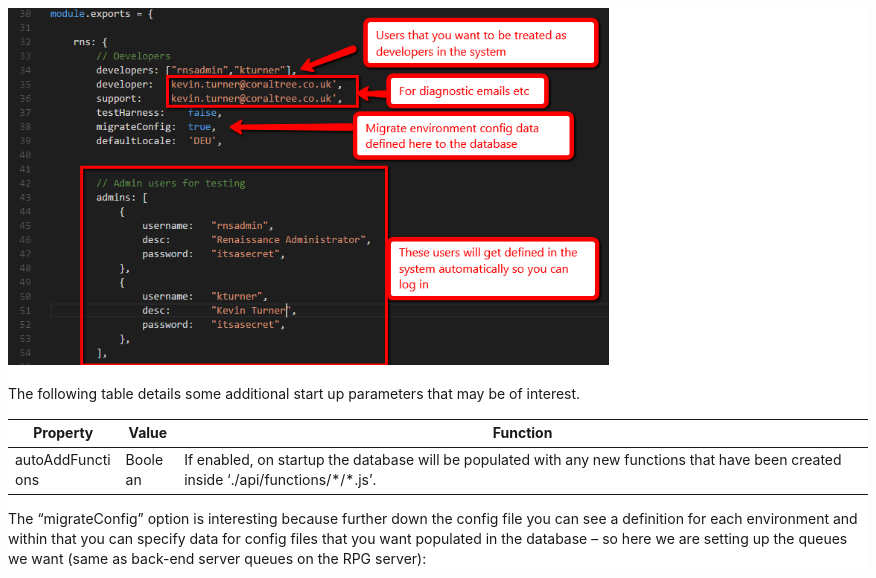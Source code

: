 <img src="readme_media/media/image9.png" width="601" height="357" />

The following table details some additional start up parameters that may be of interest.

| **Property**     | **Value** | **Function**                                                                                                                           |
|------------------|-----------|----------------------------------------------------------------------------------------------------------------------------------------|
| autoAddFunctions | Boolean   | If enabled, on startup the database will be populated with any new functions that have been created inside ‘./api/functions/\*/\*.js’. |

The “migrateConfig” option is interesting because further down the config file you can see a definition for each environment and within that you can specify data for config files that you want populated in the database – so here we are setting up the queues we want (same as back-end server queues on the RPG server):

§ **Exercise**
Reproduce the material exactly. Pictures stay out.

§ **Your solution**
Source code

: <img src="readme_media/media/image9.png" width="601" height="357" />

The following table details some additional start up parameters that may be of interest.

| **Property**     | **Value** | **Function**                                                                                                                           |
|------------------|-----------|----------------------------------------------------------------------------------------------------------------------------------------|
| autoAddFunctions | Boolean   | If enabled, on startup the database will be populated with any new functions that have been created inside ‘./api/functions/\*/\*.js’. |

The “migrateConfig” option is interesting because further down the config file you can see a definition for each environment and within that you can specify data for config files that you want populated in the database – so here we are setting up the queues we want (same as back-end server queues on the RPG server):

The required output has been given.